Work instruction
Below are the records. Count the lines containing the string "documents", and reply with the number alone.

(Pictures paired with source code)
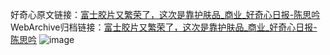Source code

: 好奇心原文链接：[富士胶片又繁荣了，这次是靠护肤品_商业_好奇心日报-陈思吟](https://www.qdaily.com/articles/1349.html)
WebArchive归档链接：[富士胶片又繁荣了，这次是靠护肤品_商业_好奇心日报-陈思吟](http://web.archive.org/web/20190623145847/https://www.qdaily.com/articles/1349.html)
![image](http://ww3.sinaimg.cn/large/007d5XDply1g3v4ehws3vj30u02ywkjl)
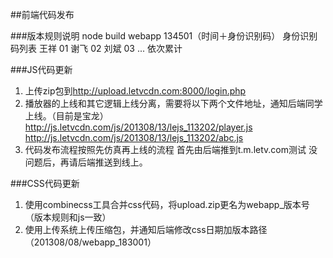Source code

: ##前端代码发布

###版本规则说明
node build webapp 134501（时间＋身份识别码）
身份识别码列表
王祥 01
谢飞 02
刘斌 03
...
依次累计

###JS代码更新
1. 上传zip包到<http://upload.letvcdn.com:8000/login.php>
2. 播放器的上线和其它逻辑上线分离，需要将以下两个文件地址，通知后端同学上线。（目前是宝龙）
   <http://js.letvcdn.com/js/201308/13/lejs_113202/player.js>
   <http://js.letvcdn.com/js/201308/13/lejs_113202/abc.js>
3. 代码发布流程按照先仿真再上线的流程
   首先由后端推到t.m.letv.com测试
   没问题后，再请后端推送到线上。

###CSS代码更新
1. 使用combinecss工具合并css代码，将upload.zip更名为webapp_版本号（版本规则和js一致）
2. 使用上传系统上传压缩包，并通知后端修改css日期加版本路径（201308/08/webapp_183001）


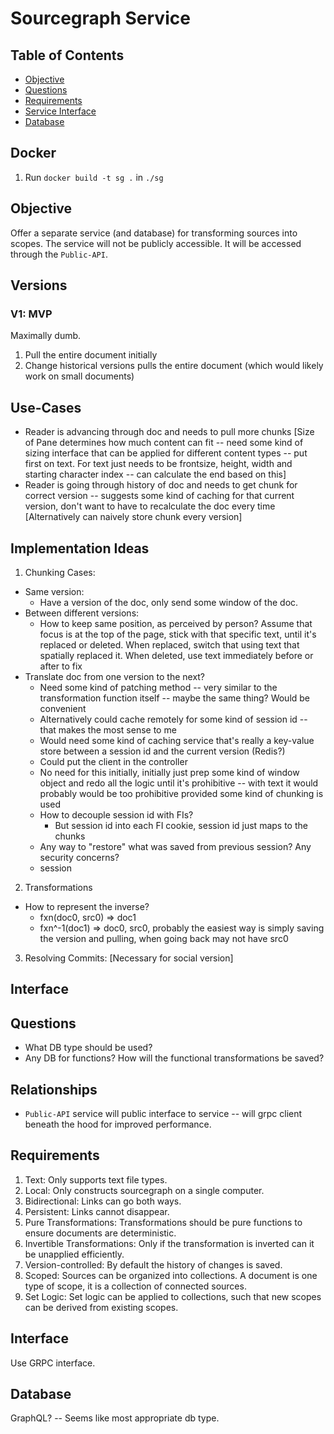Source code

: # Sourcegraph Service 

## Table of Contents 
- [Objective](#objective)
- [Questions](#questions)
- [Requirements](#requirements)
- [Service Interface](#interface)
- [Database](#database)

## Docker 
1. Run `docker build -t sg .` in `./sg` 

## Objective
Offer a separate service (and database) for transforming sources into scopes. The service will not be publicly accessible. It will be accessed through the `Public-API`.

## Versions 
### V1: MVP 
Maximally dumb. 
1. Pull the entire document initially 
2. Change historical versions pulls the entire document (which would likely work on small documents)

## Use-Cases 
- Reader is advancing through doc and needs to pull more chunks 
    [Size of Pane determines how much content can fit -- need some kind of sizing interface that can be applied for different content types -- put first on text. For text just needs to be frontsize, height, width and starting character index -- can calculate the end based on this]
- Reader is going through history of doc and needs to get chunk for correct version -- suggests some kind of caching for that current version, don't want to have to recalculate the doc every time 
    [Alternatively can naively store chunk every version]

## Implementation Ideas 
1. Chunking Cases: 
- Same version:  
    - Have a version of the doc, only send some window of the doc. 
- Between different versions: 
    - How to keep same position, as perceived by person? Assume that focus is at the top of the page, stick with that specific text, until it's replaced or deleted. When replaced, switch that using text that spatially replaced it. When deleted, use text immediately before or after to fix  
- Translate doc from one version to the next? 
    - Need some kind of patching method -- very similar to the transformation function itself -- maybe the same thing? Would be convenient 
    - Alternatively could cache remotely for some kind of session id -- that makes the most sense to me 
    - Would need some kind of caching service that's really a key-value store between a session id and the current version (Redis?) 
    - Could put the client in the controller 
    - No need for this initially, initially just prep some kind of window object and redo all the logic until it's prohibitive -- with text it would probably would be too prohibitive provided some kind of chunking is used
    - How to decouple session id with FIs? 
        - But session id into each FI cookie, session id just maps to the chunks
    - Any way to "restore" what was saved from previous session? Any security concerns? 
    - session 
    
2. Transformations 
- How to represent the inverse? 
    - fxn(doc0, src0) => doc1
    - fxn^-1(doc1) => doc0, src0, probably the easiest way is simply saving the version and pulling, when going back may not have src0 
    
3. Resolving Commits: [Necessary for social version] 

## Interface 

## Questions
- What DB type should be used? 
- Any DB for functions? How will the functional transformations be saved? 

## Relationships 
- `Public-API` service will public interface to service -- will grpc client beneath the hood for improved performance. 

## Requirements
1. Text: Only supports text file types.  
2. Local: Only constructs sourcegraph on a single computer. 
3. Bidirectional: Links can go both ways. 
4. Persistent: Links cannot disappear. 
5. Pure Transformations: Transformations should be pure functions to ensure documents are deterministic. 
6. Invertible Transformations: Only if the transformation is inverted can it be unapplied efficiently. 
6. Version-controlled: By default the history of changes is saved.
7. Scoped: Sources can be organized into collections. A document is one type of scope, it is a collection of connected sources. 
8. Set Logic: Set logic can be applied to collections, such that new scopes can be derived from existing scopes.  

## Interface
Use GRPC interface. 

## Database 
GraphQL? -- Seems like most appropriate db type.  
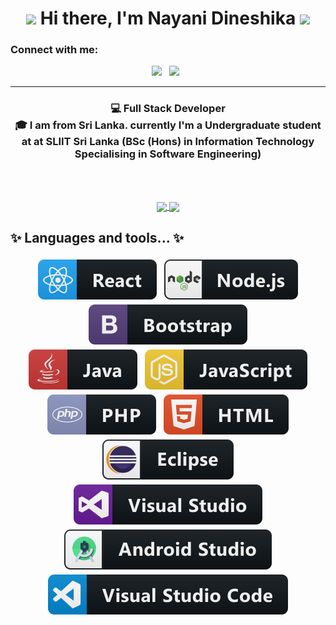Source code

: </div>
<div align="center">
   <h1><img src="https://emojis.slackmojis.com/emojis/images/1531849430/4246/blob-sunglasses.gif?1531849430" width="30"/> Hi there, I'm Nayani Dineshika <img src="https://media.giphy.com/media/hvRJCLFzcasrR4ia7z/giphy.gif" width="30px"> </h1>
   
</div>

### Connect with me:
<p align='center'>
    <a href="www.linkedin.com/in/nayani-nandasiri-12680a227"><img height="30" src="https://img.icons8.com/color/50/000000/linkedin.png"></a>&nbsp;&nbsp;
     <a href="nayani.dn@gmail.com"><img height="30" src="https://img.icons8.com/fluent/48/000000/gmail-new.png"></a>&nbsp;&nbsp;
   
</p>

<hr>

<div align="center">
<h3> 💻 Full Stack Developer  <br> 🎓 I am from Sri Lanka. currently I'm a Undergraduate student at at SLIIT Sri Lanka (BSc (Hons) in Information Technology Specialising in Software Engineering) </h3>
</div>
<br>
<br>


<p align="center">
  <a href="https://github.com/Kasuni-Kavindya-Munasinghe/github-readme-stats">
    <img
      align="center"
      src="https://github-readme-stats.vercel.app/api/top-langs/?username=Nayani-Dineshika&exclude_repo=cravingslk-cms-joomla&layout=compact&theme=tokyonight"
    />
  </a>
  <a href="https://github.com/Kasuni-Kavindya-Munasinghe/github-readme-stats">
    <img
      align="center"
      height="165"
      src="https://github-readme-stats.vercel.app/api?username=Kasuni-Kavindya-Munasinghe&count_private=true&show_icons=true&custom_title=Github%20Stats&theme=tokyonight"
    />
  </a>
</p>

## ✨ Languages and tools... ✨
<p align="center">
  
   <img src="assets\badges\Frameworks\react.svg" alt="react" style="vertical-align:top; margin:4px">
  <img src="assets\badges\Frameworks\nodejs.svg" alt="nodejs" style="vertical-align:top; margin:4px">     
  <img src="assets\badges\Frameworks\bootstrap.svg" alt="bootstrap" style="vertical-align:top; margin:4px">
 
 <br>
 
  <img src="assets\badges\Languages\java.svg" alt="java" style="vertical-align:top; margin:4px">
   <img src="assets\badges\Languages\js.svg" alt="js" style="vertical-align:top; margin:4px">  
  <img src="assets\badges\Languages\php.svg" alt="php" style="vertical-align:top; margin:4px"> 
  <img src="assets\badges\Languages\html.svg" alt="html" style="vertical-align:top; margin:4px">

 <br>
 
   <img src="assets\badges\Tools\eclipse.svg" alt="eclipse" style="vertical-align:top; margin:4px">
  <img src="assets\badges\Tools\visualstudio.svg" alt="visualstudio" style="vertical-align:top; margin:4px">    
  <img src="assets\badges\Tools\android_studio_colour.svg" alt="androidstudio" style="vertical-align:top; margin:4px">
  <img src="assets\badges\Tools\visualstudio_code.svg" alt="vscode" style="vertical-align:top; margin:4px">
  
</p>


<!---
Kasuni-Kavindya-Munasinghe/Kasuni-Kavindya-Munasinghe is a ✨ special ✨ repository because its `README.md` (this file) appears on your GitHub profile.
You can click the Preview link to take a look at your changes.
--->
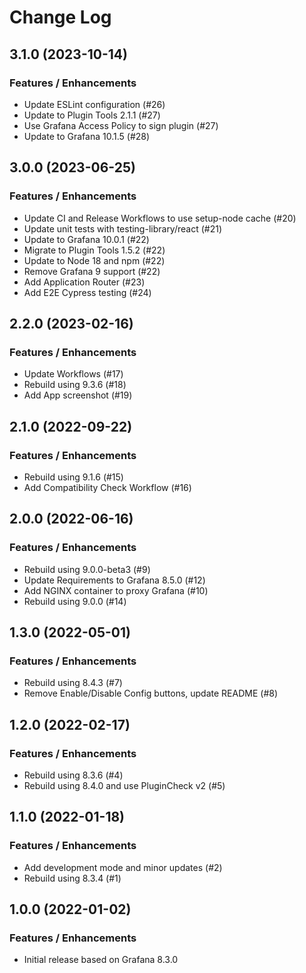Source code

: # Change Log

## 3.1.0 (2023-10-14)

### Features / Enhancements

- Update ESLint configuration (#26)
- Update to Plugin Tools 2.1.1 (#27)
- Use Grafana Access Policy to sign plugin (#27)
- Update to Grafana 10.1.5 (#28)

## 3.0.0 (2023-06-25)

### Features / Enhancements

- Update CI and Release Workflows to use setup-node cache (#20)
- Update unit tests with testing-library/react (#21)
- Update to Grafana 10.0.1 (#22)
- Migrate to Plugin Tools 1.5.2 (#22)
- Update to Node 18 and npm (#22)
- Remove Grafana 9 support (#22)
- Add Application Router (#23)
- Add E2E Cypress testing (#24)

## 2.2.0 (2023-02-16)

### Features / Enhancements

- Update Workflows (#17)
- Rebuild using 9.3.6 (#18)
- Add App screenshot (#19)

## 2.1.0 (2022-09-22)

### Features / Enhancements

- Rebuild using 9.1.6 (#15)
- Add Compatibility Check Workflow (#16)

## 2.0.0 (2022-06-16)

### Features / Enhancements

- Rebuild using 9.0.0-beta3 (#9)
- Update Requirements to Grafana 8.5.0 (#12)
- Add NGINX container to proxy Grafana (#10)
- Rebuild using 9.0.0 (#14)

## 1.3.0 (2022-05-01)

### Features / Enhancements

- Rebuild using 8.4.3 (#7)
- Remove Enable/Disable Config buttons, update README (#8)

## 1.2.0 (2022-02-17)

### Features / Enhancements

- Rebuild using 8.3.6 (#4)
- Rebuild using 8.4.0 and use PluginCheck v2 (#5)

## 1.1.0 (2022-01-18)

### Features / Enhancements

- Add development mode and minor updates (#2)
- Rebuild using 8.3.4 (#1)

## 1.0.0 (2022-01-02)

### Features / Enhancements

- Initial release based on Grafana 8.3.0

Written solution
2